I know exactly what you mean - just bought a couple today and am waiting for my ONR to be delivered

The whole thing is a bit scary - but there are enough seasoned campaigners on here recommending it - so I'll be giving it a careful go next weekend.

Let us know how you get on


----------



## nick_mcuk (Jan 4, 2008)

I use them straight from the packet....they are fine...no damage caused and last a good while.

Not with ONR mind...but have used them for the last year with proper shampoo.


----------



## james_death (Aug 9, 2010)

I used mine straight out the pack on my winter test.

http://www.detailingworld.co.uk/forum/showthread.php?t=197465

Its the standard sponges that are at issue for them simply rolling particles over the paint and scratching it.

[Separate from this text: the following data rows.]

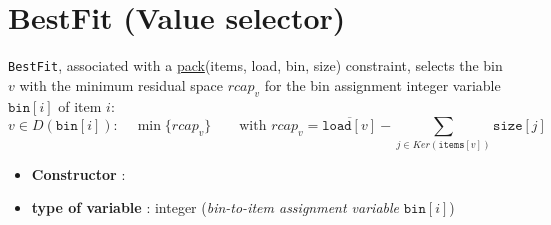 \section{BestFit (Value selector)}\label{bestfit:bestfitvalselector}\hypertarget{bestfit:bestfitvalselector}{}
\begin{notedef}
  \texttt{BestFit}, associated with a \hyperlink{pack:packconstraint}{pack}(items, load, bin, size) constraint, selects the bin $v$ with the minimum residual space $rcap_v$ for the bin assignment integer variable $\mathtt{bin}[i]$ of item $i$:
$$v\in D(\mathtt{bin}[i]):\quad\min\{rcap_v\}\qquad\text{with } rcap_v=\overline{\mathtt{load}[v]} -\!\sum_{j\in Ker(\mathtt{items}[v])}\!\mathtt{size}[j]$$
\end{notedef}

\begin{itemize}
	\item \textbf{Constructor} : 
	\item \textbf{type of variable} : integer (\emph{bin-to-item assignment variable} $\mathtt{bin}[i]$)
\end{itemize}

%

The grout sponges are often used for regular car shampoo.


----------



## mattsbmw (Jul 20, 2008)

Never had any trouble using them straight from the packet.


----------



## Bratwurst (Jan 23, 2009)

The more you use them, the more they soften-up over time.

These sponges (and the Zymol one) aren't the same as 'normal' wash sponges, they are open-cell construction so the crap they lift sinks into the sponge and then rinses out properly, other sponges the crap just sits on the surface and get trapped in the pores so causes swirling everywhere, and then is harder to rinse out of the sponge, therefore building up the damage the more you wash.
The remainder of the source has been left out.